(Stored data)
######
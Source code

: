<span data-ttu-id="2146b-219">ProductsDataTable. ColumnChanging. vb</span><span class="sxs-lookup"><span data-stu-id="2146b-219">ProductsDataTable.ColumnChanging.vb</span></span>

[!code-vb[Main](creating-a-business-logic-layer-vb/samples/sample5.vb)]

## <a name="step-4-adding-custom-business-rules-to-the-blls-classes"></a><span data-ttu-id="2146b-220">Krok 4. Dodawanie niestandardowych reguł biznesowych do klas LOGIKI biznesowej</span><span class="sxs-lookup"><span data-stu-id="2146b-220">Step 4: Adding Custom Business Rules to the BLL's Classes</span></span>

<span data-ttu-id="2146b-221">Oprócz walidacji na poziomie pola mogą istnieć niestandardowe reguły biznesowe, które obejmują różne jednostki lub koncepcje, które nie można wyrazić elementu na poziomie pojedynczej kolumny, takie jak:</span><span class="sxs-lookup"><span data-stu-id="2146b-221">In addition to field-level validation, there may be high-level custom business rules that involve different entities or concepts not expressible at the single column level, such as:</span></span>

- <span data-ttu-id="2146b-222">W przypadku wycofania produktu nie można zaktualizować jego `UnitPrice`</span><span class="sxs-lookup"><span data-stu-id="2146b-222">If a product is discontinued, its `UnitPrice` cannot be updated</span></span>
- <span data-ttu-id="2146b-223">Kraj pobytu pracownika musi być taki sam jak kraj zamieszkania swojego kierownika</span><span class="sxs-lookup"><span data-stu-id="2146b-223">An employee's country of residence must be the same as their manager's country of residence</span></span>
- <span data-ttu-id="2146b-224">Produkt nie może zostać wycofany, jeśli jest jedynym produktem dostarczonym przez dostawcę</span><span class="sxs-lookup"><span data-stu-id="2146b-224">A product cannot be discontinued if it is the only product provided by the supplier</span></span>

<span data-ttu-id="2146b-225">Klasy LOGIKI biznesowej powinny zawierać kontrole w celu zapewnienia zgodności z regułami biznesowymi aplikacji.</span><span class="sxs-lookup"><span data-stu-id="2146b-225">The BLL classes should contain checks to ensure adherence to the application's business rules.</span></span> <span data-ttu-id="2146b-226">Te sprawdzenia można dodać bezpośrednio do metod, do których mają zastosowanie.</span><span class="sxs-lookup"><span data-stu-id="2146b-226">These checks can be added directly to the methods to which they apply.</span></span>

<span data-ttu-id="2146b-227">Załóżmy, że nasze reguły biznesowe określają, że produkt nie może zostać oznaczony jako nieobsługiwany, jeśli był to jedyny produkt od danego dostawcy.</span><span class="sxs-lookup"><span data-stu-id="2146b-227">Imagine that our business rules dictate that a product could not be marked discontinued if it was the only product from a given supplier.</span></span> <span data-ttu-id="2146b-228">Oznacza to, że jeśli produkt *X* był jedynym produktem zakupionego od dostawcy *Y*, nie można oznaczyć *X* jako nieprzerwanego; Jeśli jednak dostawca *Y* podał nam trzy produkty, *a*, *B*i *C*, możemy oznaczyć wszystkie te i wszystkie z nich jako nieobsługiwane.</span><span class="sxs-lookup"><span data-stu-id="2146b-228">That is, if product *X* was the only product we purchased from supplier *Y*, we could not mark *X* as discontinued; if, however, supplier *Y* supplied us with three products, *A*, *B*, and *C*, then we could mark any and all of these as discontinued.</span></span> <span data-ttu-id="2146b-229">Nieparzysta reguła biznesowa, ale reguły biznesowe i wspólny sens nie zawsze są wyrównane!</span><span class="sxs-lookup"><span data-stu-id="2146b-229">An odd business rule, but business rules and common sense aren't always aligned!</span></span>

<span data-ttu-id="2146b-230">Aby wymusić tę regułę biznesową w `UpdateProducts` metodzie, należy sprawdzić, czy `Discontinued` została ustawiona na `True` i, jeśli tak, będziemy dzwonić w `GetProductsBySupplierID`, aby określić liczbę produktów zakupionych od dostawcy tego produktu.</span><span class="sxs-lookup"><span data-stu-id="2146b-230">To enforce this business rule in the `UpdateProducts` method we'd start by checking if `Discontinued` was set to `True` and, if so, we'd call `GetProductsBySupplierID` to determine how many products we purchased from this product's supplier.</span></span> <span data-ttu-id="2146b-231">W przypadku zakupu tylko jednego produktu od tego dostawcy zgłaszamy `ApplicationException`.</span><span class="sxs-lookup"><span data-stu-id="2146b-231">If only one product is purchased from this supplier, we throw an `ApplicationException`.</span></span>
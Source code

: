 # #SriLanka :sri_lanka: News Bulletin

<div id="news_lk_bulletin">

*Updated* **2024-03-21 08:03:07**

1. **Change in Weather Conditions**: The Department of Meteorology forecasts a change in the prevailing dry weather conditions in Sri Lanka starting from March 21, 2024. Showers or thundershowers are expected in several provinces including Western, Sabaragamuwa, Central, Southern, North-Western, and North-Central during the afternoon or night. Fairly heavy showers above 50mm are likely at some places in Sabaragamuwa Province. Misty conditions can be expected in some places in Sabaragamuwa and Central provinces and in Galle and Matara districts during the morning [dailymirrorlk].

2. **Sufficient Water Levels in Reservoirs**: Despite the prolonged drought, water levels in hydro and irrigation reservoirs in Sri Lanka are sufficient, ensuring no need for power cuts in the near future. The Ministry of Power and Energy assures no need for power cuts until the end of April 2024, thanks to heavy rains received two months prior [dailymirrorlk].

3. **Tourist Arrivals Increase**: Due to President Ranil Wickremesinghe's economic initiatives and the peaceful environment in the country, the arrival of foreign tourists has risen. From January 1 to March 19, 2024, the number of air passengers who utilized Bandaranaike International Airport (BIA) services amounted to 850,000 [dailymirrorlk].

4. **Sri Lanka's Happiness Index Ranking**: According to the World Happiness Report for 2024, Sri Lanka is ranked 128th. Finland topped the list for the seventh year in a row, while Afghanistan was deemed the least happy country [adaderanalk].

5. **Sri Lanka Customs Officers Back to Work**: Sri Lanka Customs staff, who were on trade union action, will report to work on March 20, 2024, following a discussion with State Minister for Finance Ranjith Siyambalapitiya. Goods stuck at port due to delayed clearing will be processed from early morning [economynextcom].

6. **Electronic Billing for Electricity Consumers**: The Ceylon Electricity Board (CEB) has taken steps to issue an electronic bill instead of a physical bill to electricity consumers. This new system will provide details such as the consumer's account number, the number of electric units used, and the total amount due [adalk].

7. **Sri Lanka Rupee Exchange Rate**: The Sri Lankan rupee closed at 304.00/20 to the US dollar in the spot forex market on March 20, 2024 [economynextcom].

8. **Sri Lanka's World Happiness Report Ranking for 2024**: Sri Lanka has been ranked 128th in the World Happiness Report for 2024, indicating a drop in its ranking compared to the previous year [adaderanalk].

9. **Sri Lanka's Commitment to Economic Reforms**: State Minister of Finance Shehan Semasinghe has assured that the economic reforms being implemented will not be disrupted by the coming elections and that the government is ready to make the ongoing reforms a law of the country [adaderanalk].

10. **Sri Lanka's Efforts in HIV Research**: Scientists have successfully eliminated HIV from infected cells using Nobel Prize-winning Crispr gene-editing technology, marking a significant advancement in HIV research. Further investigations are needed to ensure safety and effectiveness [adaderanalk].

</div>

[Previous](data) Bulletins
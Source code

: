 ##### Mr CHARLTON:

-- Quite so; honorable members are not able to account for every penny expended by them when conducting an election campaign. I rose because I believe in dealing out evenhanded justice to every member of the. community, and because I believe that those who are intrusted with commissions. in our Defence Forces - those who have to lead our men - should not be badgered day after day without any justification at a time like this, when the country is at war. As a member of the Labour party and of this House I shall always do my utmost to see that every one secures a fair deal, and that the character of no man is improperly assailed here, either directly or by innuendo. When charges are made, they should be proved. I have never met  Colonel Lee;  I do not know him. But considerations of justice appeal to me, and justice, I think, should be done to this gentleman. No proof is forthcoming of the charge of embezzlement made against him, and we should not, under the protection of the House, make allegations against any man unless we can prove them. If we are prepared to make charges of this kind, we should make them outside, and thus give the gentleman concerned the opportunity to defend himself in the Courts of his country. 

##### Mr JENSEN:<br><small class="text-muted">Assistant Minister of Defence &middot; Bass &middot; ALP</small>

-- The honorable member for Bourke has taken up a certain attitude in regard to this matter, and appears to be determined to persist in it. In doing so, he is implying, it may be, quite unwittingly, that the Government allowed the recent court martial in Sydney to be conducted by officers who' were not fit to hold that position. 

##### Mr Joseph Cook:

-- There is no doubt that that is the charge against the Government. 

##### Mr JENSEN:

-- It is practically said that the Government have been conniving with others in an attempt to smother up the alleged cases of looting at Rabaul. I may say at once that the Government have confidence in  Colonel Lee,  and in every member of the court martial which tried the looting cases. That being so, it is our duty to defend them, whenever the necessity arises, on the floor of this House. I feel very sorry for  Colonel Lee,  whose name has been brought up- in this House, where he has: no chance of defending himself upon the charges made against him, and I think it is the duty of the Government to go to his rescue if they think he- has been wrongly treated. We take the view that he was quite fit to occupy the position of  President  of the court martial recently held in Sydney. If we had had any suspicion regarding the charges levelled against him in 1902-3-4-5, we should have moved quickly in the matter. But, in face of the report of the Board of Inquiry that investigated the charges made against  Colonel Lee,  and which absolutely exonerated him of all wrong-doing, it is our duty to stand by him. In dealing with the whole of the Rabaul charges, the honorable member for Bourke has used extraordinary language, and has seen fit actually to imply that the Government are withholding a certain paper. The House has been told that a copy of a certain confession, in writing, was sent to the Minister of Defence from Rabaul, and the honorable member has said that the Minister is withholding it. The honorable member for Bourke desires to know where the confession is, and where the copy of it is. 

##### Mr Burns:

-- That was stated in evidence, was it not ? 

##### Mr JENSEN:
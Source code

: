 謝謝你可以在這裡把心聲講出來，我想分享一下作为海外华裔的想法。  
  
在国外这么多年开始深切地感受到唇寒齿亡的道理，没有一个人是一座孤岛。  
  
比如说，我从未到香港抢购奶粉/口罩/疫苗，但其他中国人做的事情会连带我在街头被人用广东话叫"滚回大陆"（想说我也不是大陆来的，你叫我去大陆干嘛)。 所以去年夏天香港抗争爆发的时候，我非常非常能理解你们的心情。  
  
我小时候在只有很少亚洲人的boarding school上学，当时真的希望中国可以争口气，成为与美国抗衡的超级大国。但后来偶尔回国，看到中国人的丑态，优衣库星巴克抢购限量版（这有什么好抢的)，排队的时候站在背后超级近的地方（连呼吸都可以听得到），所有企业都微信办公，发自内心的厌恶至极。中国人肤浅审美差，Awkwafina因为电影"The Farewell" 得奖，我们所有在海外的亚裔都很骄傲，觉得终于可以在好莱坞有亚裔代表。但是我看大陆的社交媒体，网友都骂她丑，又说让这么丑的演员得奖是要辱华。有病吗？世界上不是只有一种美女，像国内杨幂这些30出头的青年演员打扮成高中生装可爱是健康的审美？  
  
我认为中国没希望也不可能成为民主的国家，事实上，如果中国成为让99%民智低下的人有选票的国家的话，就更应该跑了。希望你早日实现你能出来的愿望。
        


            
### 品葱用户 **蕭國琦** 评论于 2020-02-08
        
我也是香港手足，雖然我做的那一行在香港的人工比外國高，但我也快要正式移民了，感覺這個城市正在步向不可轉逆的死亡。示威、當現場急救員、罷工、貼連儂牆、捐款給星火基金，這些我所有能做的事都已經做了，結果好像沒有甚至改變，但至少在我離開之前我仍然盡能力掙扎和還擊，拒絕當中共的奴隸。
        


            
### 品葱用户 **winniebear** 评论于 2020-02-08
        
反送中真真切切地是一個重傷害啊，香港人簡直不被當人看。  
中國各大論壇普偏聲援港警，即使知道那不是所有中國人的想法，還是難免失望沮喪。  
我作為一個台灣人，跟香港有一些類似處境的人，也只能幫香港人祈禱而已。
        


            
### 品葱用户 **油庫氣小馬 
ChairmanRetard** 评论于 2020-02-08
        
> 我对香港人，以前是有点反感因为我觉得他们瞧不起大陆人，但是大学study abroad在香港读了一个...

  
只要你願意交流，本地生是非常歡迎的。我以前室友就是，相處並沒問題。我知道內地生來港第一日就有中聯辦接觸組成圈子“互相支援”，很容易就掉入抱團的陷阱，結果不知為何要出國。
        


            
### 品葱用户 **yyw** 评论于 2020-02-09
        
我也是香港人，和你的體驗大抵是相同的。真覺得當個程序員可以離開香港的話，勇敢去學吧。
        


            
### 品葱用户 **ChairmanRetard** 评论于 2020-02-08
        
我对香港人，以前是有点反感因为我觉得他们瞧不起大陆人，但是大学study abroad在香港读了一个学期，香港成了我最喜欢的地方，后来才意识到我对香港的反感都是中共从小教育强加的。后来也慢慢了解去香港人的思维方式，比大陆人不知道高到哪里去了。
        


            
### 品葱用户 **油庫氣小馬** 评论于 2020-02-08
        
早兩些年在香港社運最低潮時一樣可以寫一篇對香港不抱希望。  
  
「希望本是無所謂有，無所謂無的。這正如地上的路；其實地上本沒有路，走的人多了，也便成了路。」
######
» Problem to solve:
From the entries above, copy every line that holds the word "classes".

» Result of the task:
## <a name="step-4-adding-custom-business-rules-to-the-blls-classes"></a><span data-ttu-id="2146b-220">Krok 4. Dodawanie niestandardowych reguł biznesowych do klas LOGIKI biznesowej</span><span class="sxs-lookup"><span data-stu-id="2146b-220">Step 4: Adding Custom Business Rules to the BLL's Classes</span></span>
<span data-ttu-id="2146b-225">Klasy LOGIKI biznesowej powinny zawierać kontrole w celu zapewnienia zgodności z regułami biznesowymi aplikacji.</span><span class="sxs-lookup"><span data-stu-id="2146b-225">The BLL classes should contain checks to ensure adherence to the application's business rules.</span></span> <span data-ttu-id="2146b-226">Te sprawdzenia można dodać bezpośrednio do metod, do których mają zastosowanie.</span><span class="sxs-lookup"><span data-stu-id="2146b-226">These checks can be added directly to the methods to which they apply.</span></span>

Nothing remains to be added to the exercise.